He also wants to extend the school's interdisciplinary culture to the classroom. He asked his faculty to create new technology courses for students who are interested in, say, medicine or economics. At the same time, the engineering school is reviewing its curriculum to incorporate more hands-on learning.

Lynn Andrea Stein approves of the move. On sabbatical at Harvard, she is a professor of computer science and engineering at the Franklin W. Olin College of Engineering, in Needham, Mass., a new school that has gained attention for its innovative curriculum [see ”The Olin Experiment,” IEEE Spectrum, May 2006]. She adds, though, that Harvard shouldn't simply try to replicate Olin's ideas. ”A lot of the questions that motivated the creation of Olin are also motivating changes at Harvard, and Harvard will have its own unique response,” she says.

Narayanamurti sees the ideal graduate from his school as a renaissance engineer, one with a grounding in both technology and societal issues. ”Those who want to be pure technologists should go to MIT,” he says. ”At Harvard we want to create people who know how things work but also how the world works.”

Farther down Massachusetts Avenue, at MIT, people aren't completely oblivious to Harvard's expansion plans. It's just what MIT needs, one professor commented, ”a sharp kick in the butt.” Not so, predicted another: after a few years Harvard will just settle for being a very good but very small school of applied sciences, like those found at a lot of other liberal arts colleges.

Nobody at Harvard seems ready to concede just yet, and in fact, the school is already thinking about its long-term prospects. In January 2007, the university created a committee to advise Harvard's president and governing bodies on how to boost collaborative efforts in science and engineering. The committee, of which Narayanamurti is a member, should shape major expansion plans, including the Allston Initiative.

Having exhausted its land on the Cambridge side of the Charles, Harvard now intends to build a second campus in the Allston neighborhood of Boston.

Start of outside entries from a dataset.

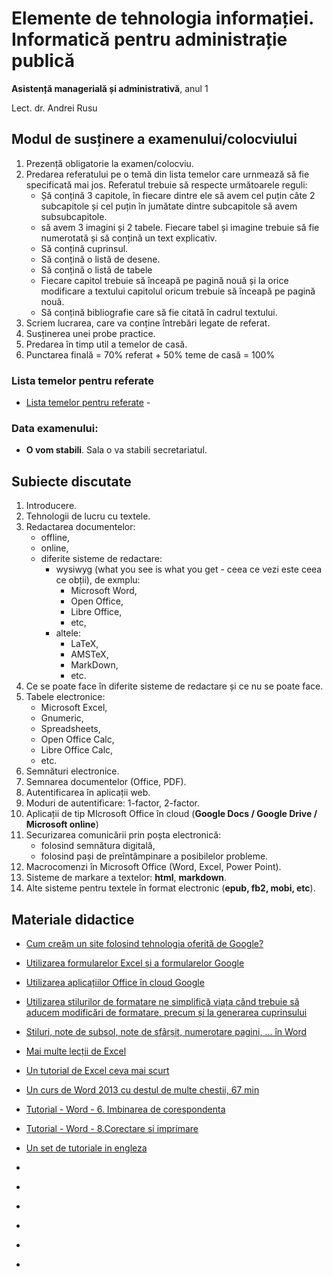 # Elemente de tehnologia informației. Informatică pentru administrație publică

**Asistență managerială și administrativă**, anul 1

Lect. dr. Andrei Rusu

## Modul de susținere a examenului/colocviului

1. Prezență obligatorie la examen/colocviu. 
2. Predarea referatului pe o temă din lista temelor care urnmează să fie specificată mai jos. Referatul trebuie să respecte următoarele reguli:
   - Șă conțină 3 capitole, în fiecare dintre ele să avem cel puțin câte 2 subcapitole și cel puțin în jumătate dintre subcapitole să avem subsubcapitole. 
   - să avem 3 imagini și 2 tabele. Fiecare tabel și imagine trebuie să fie numerotată și să conțină un text explicativ. 
   - Să conțină cuprinsul. 
   - Să conțină o listă de desene. 
   - Să conțină o listă de tabele
   - Fiecare capitol trebuie să înceapă pe pagină nouă și la orice modificare a textului capitolul oricum trebuie să înceapă pe pagină nouă. 
   - Să conțină bibliografie care să fie citată în cadrul textului. 
3. Scriem lucrarea, care va conține întrebări legate de referat. 
4. Susținerea unei probe practice. 
5. Predarea în timp util a temelor de casă.
6. Punctarea finală = 70% referat + 50% teme de casă = 100% 

### Lista temelor pentru referate

- [Lista temelor pentru referate](./Lista-teme-ama1-2020.htm) -  

<!-- /Lista_temelor.html 
- Alocarea temelor către studenți - urmează să apară - [Alocarea temelor către studenți](ama1_teme.html).  (./ap1_teme.html).-->


### Data examenului: 

* **O vom stabili**. Sala o va stabili secretariatul. 

## Subiecte discutate

1. Introducere. 
2. Tehnologii de lucru cu textele. 
3. Redactarea documentelor:
   - offline, 
   - online,
   - diferite sisteme de redactare: 
     * wysiwyg (what you see is what you get - ceea ce vezi este ceea ce obții), de exmplu:
       - Microsoft Word, 
       - Open Office,
       - Libre Office, 
       - etc,
     * altele: 
       - LaTeX, 
       - AMSTeX, 
       - MarkDown,
       - etc. 
4. Ce se poate face în diferite sisteme de redactare și ce nu se poate face. 
5. Tabele electronice: 
   - Microsoft Excel, 
   - Gnumeric, 
   - Spreadsheets, 
   - Open Office Calc, 
   - Libre Office Calc, 
   - etc. 
6. Semnături electronice. 
7. Semnarea documentelor (Office, PDF). 
8. Autentificarea în aplicații web.
9. Moduri de autentificare: 1-factor, 2-factor.
10. Aplicații de tip MIcrosoft Office în cloud (**Google Docs / Google Drive / Microsoft online**)
11. Securizarea comunicării prin poșta electronică: 
    - folosind semnătura digitală, 
    - folosind pași de preîntâmpinare a posibilelor probleme. 
12. Macrocomenzi în Microsoft Office (Word, Excel, Power Point).
13. Sisteme de markare a textelor: **html**, **markdown**.
14. Alte sisteme pentru textele în format electronic (**epub, fb2, mobi, etc**). 
 
## Materiale didactice

- [Cum creăm un site folosind tehnologia oferită de Google?](https://yadi.sk/i/RTkDJWHFuWeo5g)
- [Utilizarea formularelor Excel și a formularelor Google](https://yadi.sk/i/Byu0B5lWc6DUIQ)
- [Utilizarea aplicațiilor Office în cloud Google](https://yadi.sk/i/qTUpG0o9LtETmQ)
- [Utilizarea stilurilor de formatare ne simplifică viața când trebuie să aducem modificări de formatare, precum și la generarea cuprinsului](https://www.youtube.com/watch?v=rJuCXIp_aAg)
- [Stiluri, note de subsol, note de sfârșit, numerotare pagini, ... în Word](https://www.youtube.com/watch?v=Q-fAI0JH_vI)
- [Mai multe lecții de Excel](https://www.youtube.com/watch?v=P9aA4Wu8UXA&list=PL2ViIbunIh8SGKj6BqWpny8bPjNEF7w2o)
- [Un tutorial de Excel ceva mai scurt](https://www.youtube.com/watch?v=mOTEssNYrD0)
- [Un curs de Word 2013 cu destul de multe chestii, 67 min](https://www.youtube.com/watch?v=zasYnHPvR60)

- [Tutorial - Word - 6. Imbinarea de corespondenta](https://www.youtube.com/watch?v=hjbGW2kvD30)
- [Tutorial - Word - 8.Corectare si imprimare](https://www.youtube.com/watch?v=XiBDx2VktqY)
- [Un set de tutoriale in engleza](https://www.youtube.com/watch?v=ME_F9yypzsw&list=PLWPirh4EWFpHyWP7u5HOrr4s2-bycPpO6)
- []()
- []()
- []()
- []()
- []()
- []()

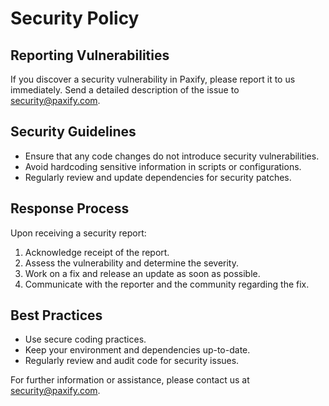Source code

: 
# Security Policy

## Reporting Vulnerabilities

If you discover a security vulnerability in Paxify, please report it to us immediately. Send a detailed description of the issue to [security@paxify.com](mailto:security@paxify.com).

## Security Guidelines

- Ensure that any code changes do not introduce security vulnerabilities.
- Avoid hardcoding sensitive information in scripts or configurations.
- Regularly review and update dependencies for security patches.

## Response Process

Upon receiving a security report:
1. Acknowledge receipt of the report.
2. Assess the vulnerability and determine the severity.
3. Work on a fix and release an update as soon as possible.
4. Communicate with the reporter and the community regarding the fix.

## Best Practices

- Use secure coding practices.
- Keep your environment and dependencies up-to-date.
- Regularly review and audit code for security issues.

For further information or assistance, please contact us at [security@paxify.com](mailto:security@paxify.com).
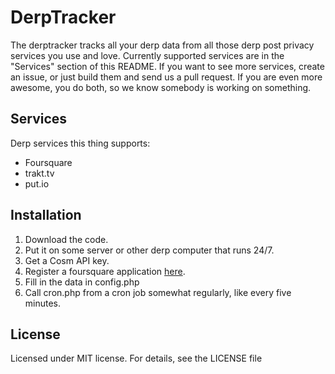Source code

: # DerpTracker
The derptracker tracks all your derp data from all those derp post privacy services you use and love. Currently supported services are in the "Services" section of this README. If you want to see more services, create an issue, or just build them and send us a pull request. If you are even more awesome, you do both, so we know somebody is working on something.

## Services
Derp services this thing supports:
* Foursquare
* trakt.tv
* put.io

## Installation
1. Download the code.
2. Put it on some server or other derp computer that runs 24/7.
3. Get a Cosm API key.
4. Register a foursquare application [here](https://foursquare.com/developers/apps).
5. Fill in the data in config.php
6. Call cron.php from a cron job somewhat regularly, like every five minutes.

## License
Licensed under MIT license. For details, see the LICENSE file
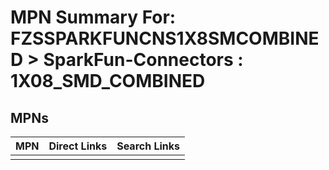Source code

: 



# MPN Summary For: FZSSPARKFUNCNS1X8SMCOMBINED > SparkFun-Connectors : 1X08_SMD_COMBINED

## MPNs
  

|MPN|Direct Links|Search Links|
| :--- | :--- | :--- |
||||
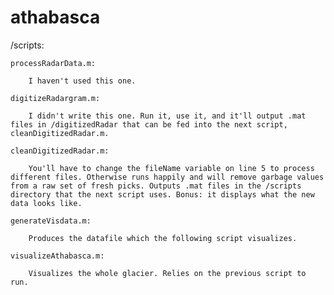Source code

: # athabasca
 
/scripts:

	processRadarData.m:

		I haven't used this one.

	digitizeRadargram.m: 

		I didn't write this one. Run it, use it, and it'll output .mat files in /digitizedRadar that can be fed into the next script, cleanDigitizedRadar.m.

	cleanDigitizedRadar.m:

		You'll have to change the fileName variable on line 5 to process different files. Otherwise runs happily and will remove garbage values from a raw set of fresh picks. Outputs .mat files in the /scripts directory that the next script uses. Bonus: it displays what the new data looks like.

	generateVisdata.m:

		Produces the datafile which the following script visualizes.

	visualizeAthabasca.m: 

		Visualizes the whole glacier. Relies on the previous script to run.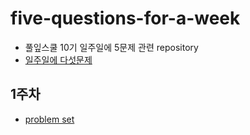 # five-questions-for-a-week
- 풀잎스쿨 10기 일주일에 5문제 관련 repository
- [일주일에 다섯문제](https://home.modulabs.co.kr/product/%ec%9d%bc%ec%a3%bc%ec%9d%bc%ec%97%90-%eb%8b%a4%ec%84%af%eb%ac%b8%ec%a0%9c/)

## 1주차
- [problem set](https://leetcode.com/list/xuahk4h6/)
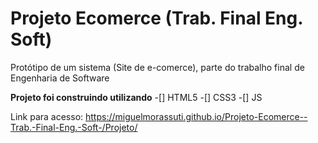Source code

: # Projeto Ecomerce (Trab. Final Eng. Soft)
 Protótipo de um sistema (Site de e-comerce), parte do trabalho final de Engenharia de Software
 
 **Projeto foi construindo utilizando**
 -[] HTML5
 -[] CSS3 
 -[] JS
 
 Link para acesso: https://miguelmorassuti.github.io/Projeto-Ecomerce--Trab.-Final-Eng.-Soft-/Projeto/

At press time, the university was set to begin construction on a $1 billion science complex. It's been suggested that the engineering school, in whole or in part, could move to Allston one day, but no concrete plans have been made. It's clear, however, that engineering and applied sciences will be a central part of the new development.

As for Narayanamurti, what's next? In mid-February, he announced he would step down as dean and return to teaching and research. And this time he means it. But he plans to stick around to see the changes he helped initiate. ”It's going to be one of those things that you don't notice day to day,” he says, ”but when you come back in five years or so, it will be a tremendous change.”